» **SUPPLIED MATERIAL**:

* * *

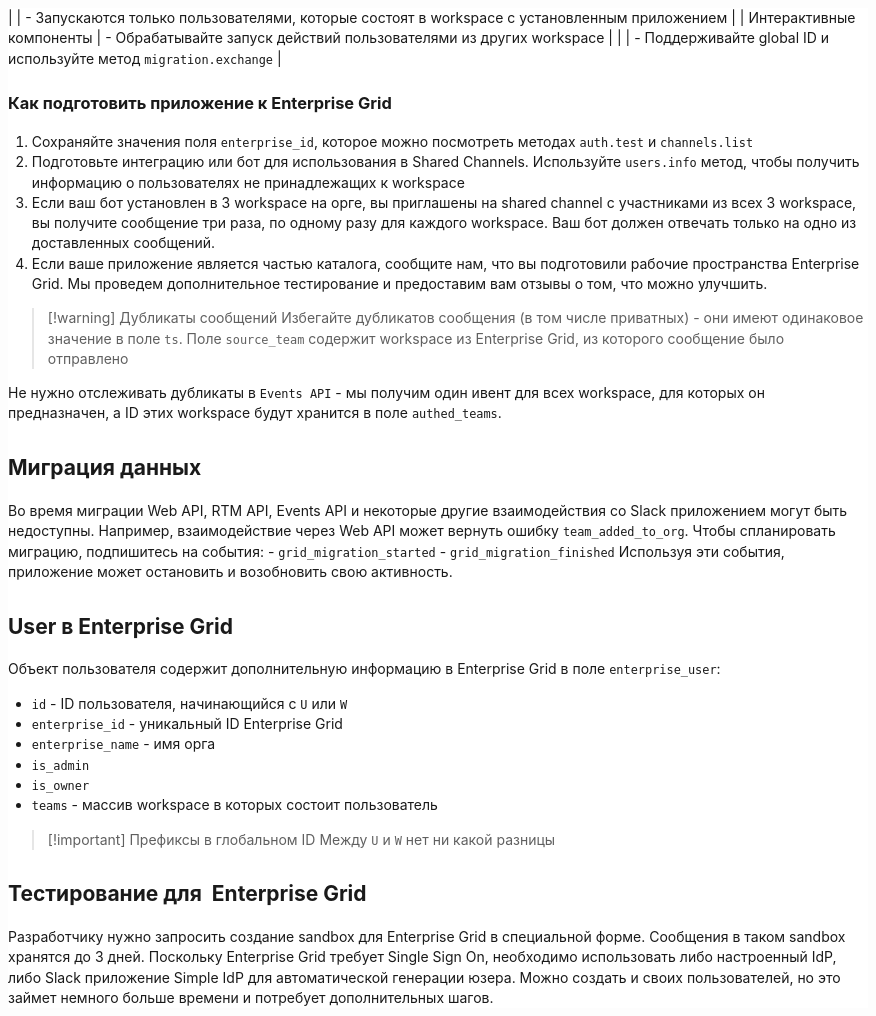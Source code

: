 |                          | - Запускаются только пользователями, которые состоят в workspace с установленным приложением                                                     |
| Интерактивные компоненты | - Обрабатывайте запуск действий пользователями из других workspace                                                                               |
|                          | - Поддерживайте global ID и используйте метод `migration.exchange`                                                                                                                                                 |

### Как подготовить приложение к Enterprise Grid
1. Сохраняйте значения поля `enterprise_id`, которое можно посмотреть методах `auth.test` и `channels.list`
2. Подготовьте интеграцию или бот для использования в Shared Channels. Используйте `users.info` метод, чтобы получить информацию о пользователях не принадлежащих к workspace
3. Если ваш бот установлен в 3 workspace на орге, вы приглашены на shared channel с участниками из всех 3 workspace, вы получите сообщение три раза, по одному разу для каждого workspace. Ваш бот должен отвечать только на одно из доставленных сообщений.
4. Если ваше приложение является частью каталога, сообщите нам, что вы подготовили рабочие пространства Enterprise Grid. Мы проведем дополнительное тестирование и предоставим вам отзывы о том, что можно улучшить.

> [!warning] Дубликаты сообщений
>Избегайте дубликатов сообщения (в том числе приватных) - они имеют одинаковое значение в поле `ts`.
>Поле `source_team` содержит workspace из Enterprise Grid, из которого сообщение было отправлено

Не нужно отслеживать дубликаты в `Events API` - мы получим один ивент для всех workspace, для которых он предназначен, а ID этих workspace будут хранится в поле  `authed_teams`.

## Миграция данных
Во время миграции Web API, RTM API, Events API и некоторые другие взаимодействия со Slack приложением могут быть недоступны. Например, взаимодействие через Web API может вернуть ошибку `team_added_to_org`.
Чтобы спланировать миграцию, подпишитесь на события:
	- `grid_migration_started`
	- `grid_migration_finished`
Используя эти события, приложение может остановить и возобновить свою активность.

## User в Enterprise Grid
Объект пользователя содержит дополнительную информацию в Enterprise Grid в поле `enterprise_user`:
-   `id` - ID пользователя, начинающийся с `U` или `W`
-   `enterprise_id` - уникальный ID Enterprise Grid
-   `enterprise_name` - имя орга
-   `is_admin` 
-   `is_owner` 
-   `teams` - массив workspace в которых состоит пользователь

 > [!important] Префиксы в глобальном ID
 > Между `U` и `W` нет ни какой разницы

## Тестирование для  Enterprise Grid
Разработчику нужно запросить создание sandbox для Enterprise Grid в специальной форме. Сообщения в таком sandbox хранятся до 3 дней. Поскольку Enterprise Grid требует Single Sign On, необходимо использовать либо настроенный IdP, либо Slack приложение Simple IdP для автоматической генерации юзера. Можно создать и своих пользователей, но это займет немного больше времени и потребует дополнительных шагов.
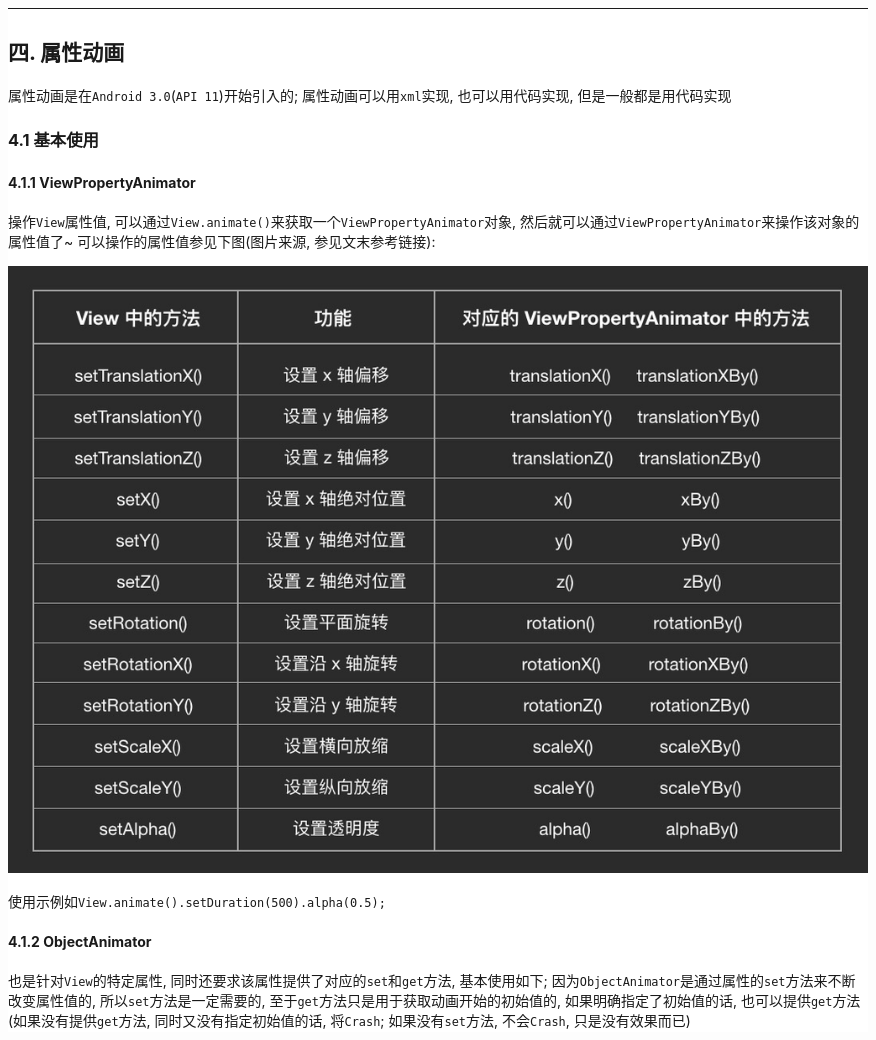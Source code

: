 ---------------------

## 四. 属性动画

属性动画是在`Android 3.0`(`API 11`)开始引入的; 属性动画可以用`xml`实现, 也可以用代码实现, 但是一般都是用代码实现

### 4.1 基本使用

#### 4.1.1 ViewPropertyAnimator

操作`View`属性值, 可以通过`View.animate()`来获取一个`ViewPropertyAnimator`对象, 然后就可以通过`ViewPropertyAnimator`来操作该对象的属性值了~  可以操作的属性值参见下图(图片来源, 参见文末参考链接):

![ViewPropertyAnimator](/img/post/Animation/ViewPropertyAnimator属性动画.png)

使用示例如`View.animate().setDuration(500).alpha(0.5);`

#### 4.1.2 ObjectAnimator

也是针对`View`的特定属性, 同时还要求该属性提供了对应的`set`和`get`方法, 基本使用如下; 因为`ObjectAnimator`是通过属性的`set`方法来不断改变属性值的, 所以`set`方法是一定需要的, 至于`get`方法只是用于获取动画开始的初始值的, 如果明确指定了初始值的话, 也可以提供`get`方法(如果没有提供`get`方法, 同时又没有指定初始值的话, 将`Crash`; 如果没有`set`方法, 不会`Crash`, 只是没有效果而已)
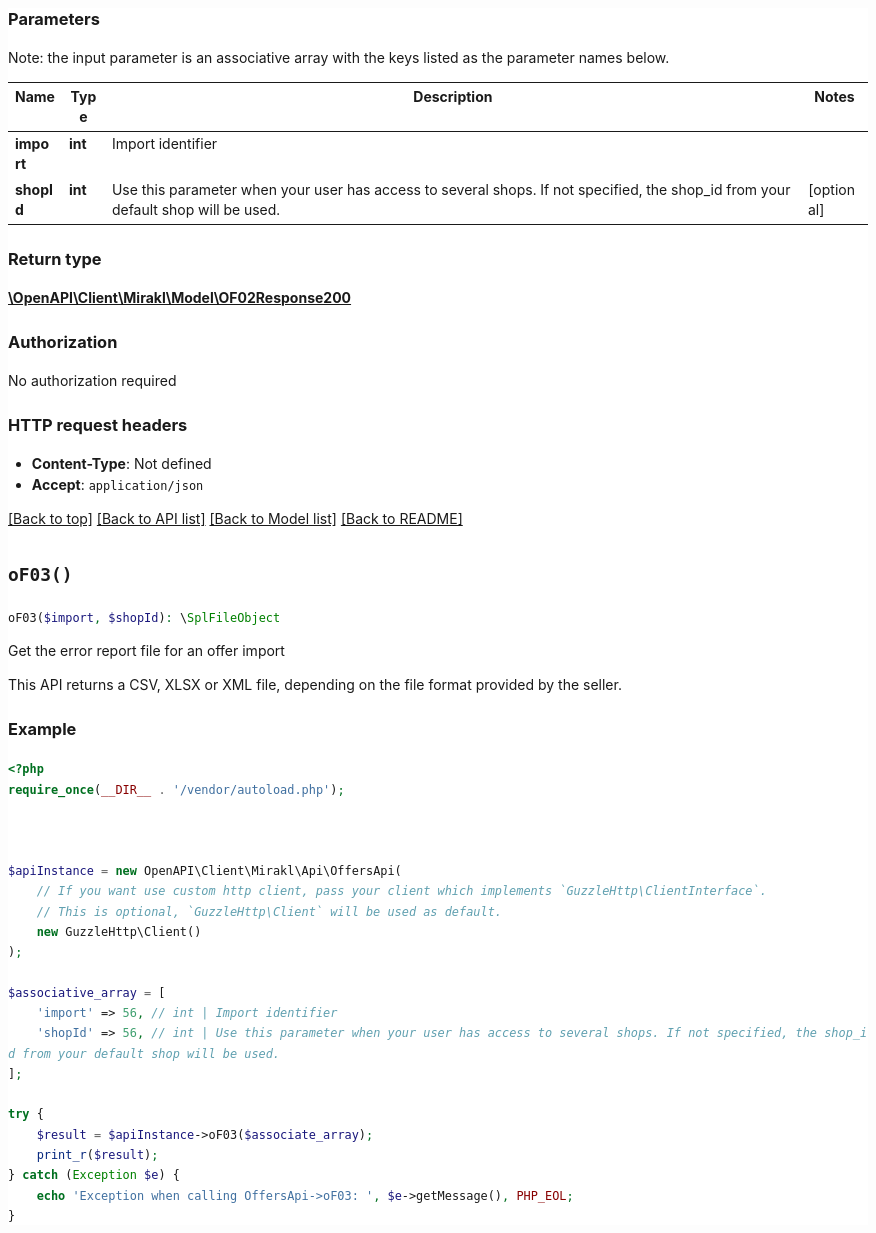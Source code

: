 ### Parameters

Note: the input parameter is an associative array with the keys listed as the parameter names below.

| Name | Type | Description  | Notes |
| ------------- | ------------- | ------------- | ------------- |
| **import** | **int**| Import identifier | |
| **shopId** | **int**| Use this parameter when your user has access to several shops. If not specified, the shop_id from your default shop will be used. | [optional] |

### Return type

[**\OpenAPI\Client\Mirakl\Model\OF02Response200**](../Model/OF02Response200.md)

### Authorization

No authorization required

### HTTP request headers

- **Content-Type**: Not defined
- **Accept**: `application/json`

[[Back to top]](#) [[Back to API list]](../../README.md#endpoints)
[[Back to Model list]](../../README.md#models)
[[Back to README]](../../README.md)

## `oF03()`

```php
oF03($import, $shopId): \SplFileObject
```

Get the error report file for an offer import

This API returns a CSV, XLSX or XML file, depending on the file format provided by the seller.

### Example

```php
<?php
require_once(__DIR__ . '/vendor/autoload.php');



$apiInstance = new OpenAPI\Client\Mirakl\Api\OffersApi(
    // If you want use custom http client, pass your client which implements `GuzzleHttp\ClientInterface`.
    // This is optional, `GuzzleHttp\Client` will be used as default.
    new GuzzleHttp\Client()
);

$associative_array = [
    'import' => 56, // int | Import identifier
    'shopId' => 56, // int | Use this parameter when your user has access to several shops. If not specified, the shop_id from your default shop will be used.
];

try {
    $result = $apiInstance->oF03($associate_array);
    print_r($result);
} catch (Exception $e) {
    echo 'Exception when calling OffersApi->oF03: ', $e->getMessage(), PHP_EOL;
}
```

* * *

» **EXERCISE REQUIREMENTS**:
Copy the entries character for character, excluding any pictures.

» **RESULT OF THE EXERCISE**:
Source code

: |                          | - Запускаются только пользователями, которые состоят в workspace с установленным приложением                                                     |
| Интерактивные компоненты | - Обрабатывайте запуск действий пользователями из других workspace                                                                               |
|                          | - Поддерживайте global ID и используйте метод `migration.exchange`                                                                                                                                                 |

### Как подготовить приложение к Enterprise Grid
1. Сохраняйте значения поля `enterprise_id`, которое можно посмотреть методах `auth.test` и `channels.list`
2. Подготовьте интеграцию или бот для использования в Shared Channels. Используйте `users.info` метод, чтобы получить информацию о пользователях не принадлежащих к workspace
3. Если ваш бот установлен в 3 workspace на орге, вы приглашены на shared channel с участниками из всех 3 workspace, вы получите сообщение три раза, по одному разу для каждого workspace. Ваш бот должен отвечать только на одно из доставленных сообщений.
4. Если ваше приложение является частью каталога, сообщите нам, что вы подготовили рабочие пространства Enterprise Grid. Мы проведем дополнительное тестирование и предоставим вам отзывы о том, что можно улучшить.

> [!warning] Дубликаты сообщений
>Избегайте дубликатов сообщения (в том числе приватных) - они имеют одинаковое значение в поле `ts`.
>Поле `source_team` содержит workspace из Enterprise Grid, из которого сообщение было отправлено

Не нужно отслеживать дубликаты в `Events API` - мы получим один ивент для всех workspace, для которых он предназначен, а ID этих workspace будут хранится в поле  `authed_teams`.

## Миграция данных
Во время миграции Web API, RTM API, Events API и некоторые другие взаимодействия со Slack приложением могут быть недоступны. Например, взаимодействие через Web API может вернуть ошибку `team_added_to_org`.
Чтобы спланировать миграцию, подпишитесь на события:
	- `grid_migration_started`
	- `grid_migration_finished`
Используя эти события, приложение может остановить и возобновить свою активность.

## User в Enterprise Grid
Объект пользователя содержит дополнительную информацию в Enterprise Grid в поле `enterprise_user`:
-   `id` - ID пользователя, начинающийся с `U` или `W`
-   `enterprise_id` - уникальный ID Enterprise Grid
-   `enterprise_name` - имя орга
-   `is_admin` 
-   `is_owner` 
-   `teams` - массив workspace в которых состоит пользователь

 > [!important] Префиксы в глобальном ID
 > Между `U` и `W` нет ни какой разницы

## Тестирование для  Enterprise Grid
Разработчику нужно запросить создание sandbox для Enterprise Grid в специальной форме. Сообщения в таком sandbox хранятся до 3 дней. Поскольку Enterprise Grid требует Single Sign On, необходимо использовать либо настроенный IdP, либо Slack приложение Simple IdP для автоматической генерации юзера. Можно создать и своих пользователей, но это займет немного больше времени и потребует дополнительных шагов.
Source code

: ---------------------

## 四. 属性动画

属性动画是在`Android 3.0`(`API 11`)开始引入的; 属性动画可以用`xml`实现, 也可以用代码实现, 但是一般都是用代码实现

### 4.1 基本使用

#### 4.1.1 ViewPropertyAnimator

操作`View`属性值, 可以通过`View.animate()`来获取一个`ViewPropertyAnimator`对象, 然后就可以通过`ViewPropertyAnimator`来操作该对象的属性值了~  可以操作的属性值参见下图(图片来源, 参见文末参考链接):

![ViewPropertyAnimator](/img/post/Animation/ViewPropertyAnimator属性动画.png)

使用示例如`View.animate().setDuration(500).alpha(0.5);`

#### 4.1.2 ObjectAnimator

也是针对`View`的特定属性, 同时还要求该属性提供了对应的`set`和`get`方法, 基本使用如下; 因为`ObjectAnimator`是通过属性的`set`方法来不断改变属性值的, 所以`set`方法是一定需要的, 至于`get`方法只是用于获取动画开始的初始值的, 如果明确指定了初始值的话, 也可以提供`get`方法(如果没有提供`get`方法, 同时又没有指定初始值的话, 将`Crash`; 如果没有`set`方法, 不会`Crash`, 只是没有效果而已)
Source code

: ### Parameters

Note: the input parameter is an associative array with the keys listed as the parameter names below.

| Name | Type | Description  | Notes |
| ------------- | ------------- | ------------- | ------------- |
| **import** | **int**| Import identifier | |
| **shopId** | **int**| Use this parameter when your user has access to several shops. If not specified, the shop_id from your default shop will be used. | [optional] |

### Return type

[**\OpenAPI\Client\Mirakl\Model\OF02Response200**](../Model/OF02Response200.md)

### Authorization

No authorization required

### HTTP request headers

- **Content-Type**: Not defined
- **Accept**: `application/json`

[[Back to top]](#) [[Back to API list]](../../README.md#endpoints)
[[Back to Model list]](../../README.md#models)
[[Back to README]](../../README.md)

## `oF03()`

```php
oF03($import, $shopId): \SplFileObject
```

Get the error report file for an offer import

This API returns a CSV, XLSX or XML file, depending on the file format provided by the seller.

### Example

```php
<?php
require_once(__DIR__ . '/vendor/autoload.php');



$apiInstance = new OpenAPI\Client\Mirakl\Api\OffersApi(
    // If you want use custom http client, pass your client which implements `GuzzleHttp\ClientInterface`.
    // This is optional, `GuzzleHttp\Client` will be used as default.
    new GuzzleHttp\Client()
);

$associative_array = [
    'import' => 56, // int | Import identifier
    'shopId' => 56, // int | Use this parameter when your user has access to several shops. If not specified, the shop_id from your default shop will be used.
];

try {
    $result = $apiInstance->oF03($associate_array);
    print_r($result);
} catch (Exception $e) {
    echo 'Exception when calling OffersApi->oF03: ', $e->getMessage(), PHP_EOL;
}
```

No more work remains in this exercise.